TASK TO CARRY OUT: Output the records exactly, and drop each picture.

DATA SUPPLIED:
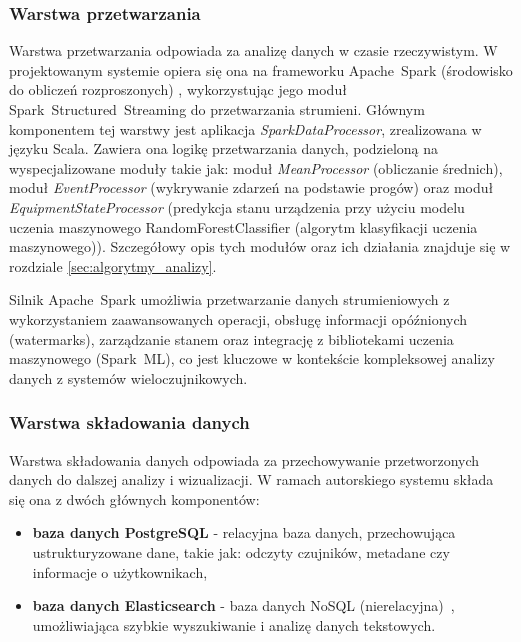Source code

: \subsubsection{Warstwa przetwarzania}
\label{subsubsec:warstwa_przetwarzania}

Warstwa przetwarzania odpowiada za analizę danych w czasie rzeczywistym. W projektowanym systemie opiera się ona na frameworku \mbox{Apache Spark} (środowisko do obliczeń rozproszonych) \cite{spark_streaming}, wykorzystując jego moduł \mbox{Spark Structured Streaming} do przetwarzania strumieni. Głównym komponentem tej warstwy jest aplikacja \textit{\mbox{SparkDataProcessor}}, zrealizowana w języku Scala. Zawiera ona logikę przetwarzania danych, podzieloną na wyspecjalizowane moduły takie jak: moduł \mbox{\textit{MeanProcessor}} (obliczanie średnich), moduł \textit{\mbox{EventProcessor}} (wykrywanie zdarzeń na podstawie progów) oraz moduł \textit{\mbox{EquipmentStateProcessor}} (predykcja stanu urządzenia przy użyciu modelu uczenia maszynowego \mbox{RandomForestClassifier} (algorytm klasyfikacji uczenia maszynowego)). Szczegółowy opis tych modułów oraz ich działania znajduje się w rozdziale \ref{sec:algorytmy_analizy}.

Silnik \mbox{Apache Spark} umożliwia przetwarzanie danych strumieniowych z wykorzystaniem zaawansowanych operacji, obsługę informacji opóźnionych (watermarks), zarządzanie stanem oraz integrację z bibliotekami uczenia maszynowego (\mbox{Spark ML}), co jest kluczowe w kontekście kompleksowej analizy danych z systemów wieloczujnikowych.

\newpage


\subsubsection{Warstwa składowania danych}
\label{subsubsec:warstwa_skladowania}

Warstwa składowania danych odpowiada za przechowywanie przetworzonych danych do dalszej analizy i wizualizacji. W ramach autorskiego systemu składa się ona z dwóch głównych komponentów:

\begin{itemize}
    \item \textbf{baza danych PostgreSQL} - relacyjna baza danych, przechowująca ustrukturyzowane dane, takie jak: odczyty czujników, metadane czy informacje o użytkownikach,
    \item \textbf{baza danych Elasticsearch} - baza danych \mbox{NoSQL} (nierelacyjna)~\cite{nosql_definition}, umożliwiająca szybkie wyszukiwanie i analizę danych tekstowych.
\end{itemize}

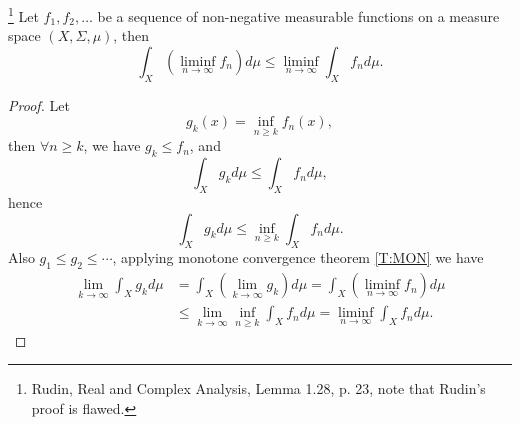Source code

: \begin{lemma}  \label{L:FAT}
\footnote{Rudin, Real and Complex Analysis, Lemma 1.28, p. 23, note that
  Rudin's proof is flawed.}
Let $f_1,f_2,\dots$ be a sequence of non-negative measurable functions on a 
measure space $(X,\Sigma,\mu)$, then
\begin{equation}
  \int_X \left( \liminf_{n\to\infty} f_n \right) d\mu
    \le \liminf_{n\to\infty} \int_X f_n d\mu.
\end{equation}
\end{lemma}
\begin{proof}
Let
\[
  g_k(x)=\inf_{n\ge k} f_n(x),
\]
then $\forall n\ge k$, we have $g_k\le f_n$, and
\[
  \int_X g_k d\mu \le \int_X f_n d\mu,
\]
hence
\[
  \int_X g_k d\mu \le \inf_{n\ge k} \int_X f_n d\mu.
\]
Also $g_1\le g_2\le \cdots$, applying monotone convergence theorem \ref{T:MON}
we have
\begin{align*}
  \lim_{k\to\infty} \int_X g_k d\mu
   &= \int_X (\lim_{k\to\infty} g_k) d\mu
   = \int_X \left( \liminf_{n\to\infty} f_n \right) d\mu   \\
   &\le \lim_{k\to\infty} \inf_{n\ge k} \int_X f_n d\mu
   = \liminf_{n\to\infty} \int_X f_n d\mu.
\end{align*}
\end{proof}

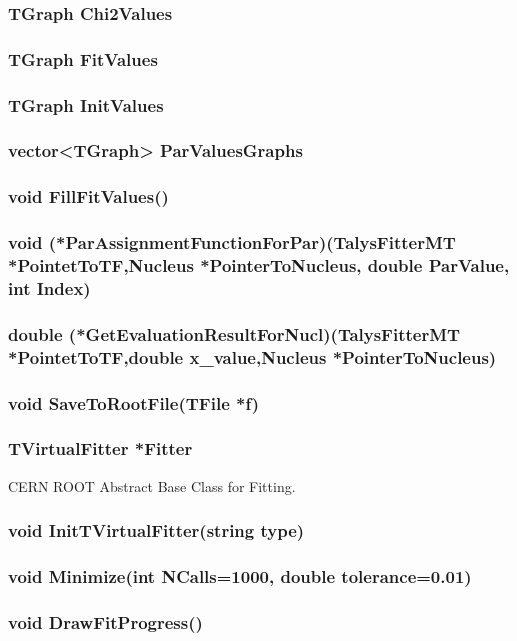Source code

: \documentclass[a4paper,12pt]{extarticle}
\begin{document}
\subsubsection{TGraph Chi2Values}
\subsubsection{TGraph FitValues}
\subsubsection{TGraph InitValues}
\subsubsection{vector<TGraph> ParValuesGraphs}
\subsubsection{void FillFitValues()}
\subsubsection{void (*ParAssignmentFunctionForPar)(TalysFitterMT *PointetToTF,Nucleus *PointerToNucleus, double ParValue, int Index)}
\subsubsection{double (*GetEvaluationResultForNucl)(TalysFitterMT *PointetToTF,double x_value,Nucleus *PointerToNucleus)}
\subsubsection{void SaveToRootFile(TFile *f)}
\subsubsection{TVirtualFitter *Fitter}
CERN ROOT Abstract Base Class for Fitting.
\subsubsection{void InitTVirtualFitter(string type)}
\subsubsection{void Minimize(int NCalls=1000, double tolerance=0.01)}
\subsubsection{void DrawFitProgress()}
\end{document}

RESULT OF THIS TASK:
Source code

: \subsubsection{Warstwa przetwarzania}
\label{subsubsec:warstwa_przetwarzania}

Warstwa przetwarzania odpowiada za analizę danych w czasie rzeczywistym. W projektowanym systemie opiera się ona na frameworku \mbox{Apache Spark} (środowisko do obliczeń rozproszonych) \cite{spark_streaming}, wykorzystując jego moduł \mbox{Spark Structured Streaming} do przetwarzania strumieni. Głównym komponentem tej warstwy jest aplikacja \textit{\mbox{SparkDataProcessor}}, zrealizowana w języku Scala. Zawiera ona logikę przetwarzania danych, podzieloną na wyspecjalizowane moduły takie jak: moduł \mbox{\textit{MeanProcessor}} (obliczanie średnich), moduł \textit{\mbox{EventProcessor}} (wykrywanie zdarzeń na podstawie progów) oraz moduł \textit{\mbox{EquipmentStateProcessor}} (predykcja stanu urządzenia przy użyciu modelu uczenia maszynowego \mbox{RandomForestClassifier} (algorytm klasyfikacji uczenia maszynowego)). Szczegółowy opis tych modułów oraz ich działania znajduje się w rozdziale \ref{sec:algorytmy_analizy}.

Silnik \mbox{Apache Spark} umożliwia przetwarzanie danych strumieniowych z wykorzystaniem zaawansowanych operacji, obsługę informacji opóźnionych (watermarks), zarządzanie stanem oraz integrację z bibliotekami uczenia maszynowego (\mbox{Spark ML}), co jest kluczowe w kontekście kompleksowej analizy danych z systemów wieloczujnikowych.

\newpage


\subsubsection{Warstwa składowania danych}
\label{subsubsec:warstwa_skladowania}

Warstwa składowania danych odpowiada za przechowywanie przetworzonych danych do dalszej analizy i wizualizacji. W ramach autorskiego systemu składa się ona z dwóch głównych komponentów:

\begin{itemize}
    \item \textbf{baza danych PostgreSQL} - relacyjna baza danych, przechowująca ustrukturyzowane dane, takie jak: odczyty czujników, metadane czy informacje o użytkownikach,
    \item \textbf{baza danych Elasticsearch} - baza danych \mbox{NoSQL} (nierelacyjna)~\cite{nosql_definition}, umożliwiająca szybkie wyszukiwanie i analizę danych tekstowych.
\end{itemize}

Source code

: \begin{lemma}  \label{L:FAT}
\footnote{Rudin, Real and Complex Analysis, Lemma 1.28, p. 23, note that
  Rudin's proof is flawed.}
Let $f_1,f_2,\dots$ be a sequence of non-negative measurable functions on a 
measure space $(X,\Sigma,\mu)$, then
\begin{equation}
  \int_X \left( \liminf_{n\to\infty} f_n \right) d\mu
    \le \liminf_{n\to\infty} \int_X f_n d\mu.
\end{equation}
\end{lemma}
\begin{proof}
Let
\[
  g_k(x)=\inf_{n\ge k} f_n(x),
\]
then $\forall n\ge k$, we have $g_k\le f_n$, and
\[
  \int_X g_k d\mu \le \int_X f_n d\mu,
\]
hence
\[
  \int_X g_k d\mu \le \inf_{n\ge k} \int_X f_n d\mu.
\]
Also $g_1\le g_2\le \cdots$, applying monotone convergence theorem \ref{T:MON}
we have
\begin{align*}
  \lim_{k\to\infty} \int_X g_k d\mu
   &= \int_X (\lim_{k\to\infty} g_k) d\mu
   = \int_X \left( \liminf_{n\to\infty} f_n \right) d\mu   \\
   &\le \lim_{k\to\infty} \inf_{n\ge k} \int_X f_n d\mu
   = \liminf_{n\to\infty} \int_X f_n d\mu.
\end{align*}
\end{proof}

Source code

: \documentclass[a4paper,12pt]{extarticle}
\begin{document}
\subsubsection{TGraph Chi2Values}
\subsubsection{TGraph FitValues}
\subsubsection{TGraph InitValues}
\subsubsection{vector<TGraph> ParValuesGraphs}
\subsubsection{void FillFitValues()}
\subsubsection{void (*ParAssignmentFunctionForPar)(TalysFitterMT *PointetToTF,Nucleus *PointerToNucleus, double ParValue, int Index)}
\subsubsection{double (*GetEvaluationResultForNucl)(TalysFitterMT *PointetToTF,double x_value,Nucleus *PointerToNucleus)}
\subsubsection{void SaveToRootFile(TFile *f)}
\subsubsection{TVirtualFitter *Fitter}
CERN ROOT Abstract Base Class for Fitting.
\subsubsection{void InitTVirtualFitter(string type)}
\subsubsection{void Minimize(int NCalls=1000, double tolerance=0.01)}
\subsubsection{void DrawFitProgress()}
\end{document}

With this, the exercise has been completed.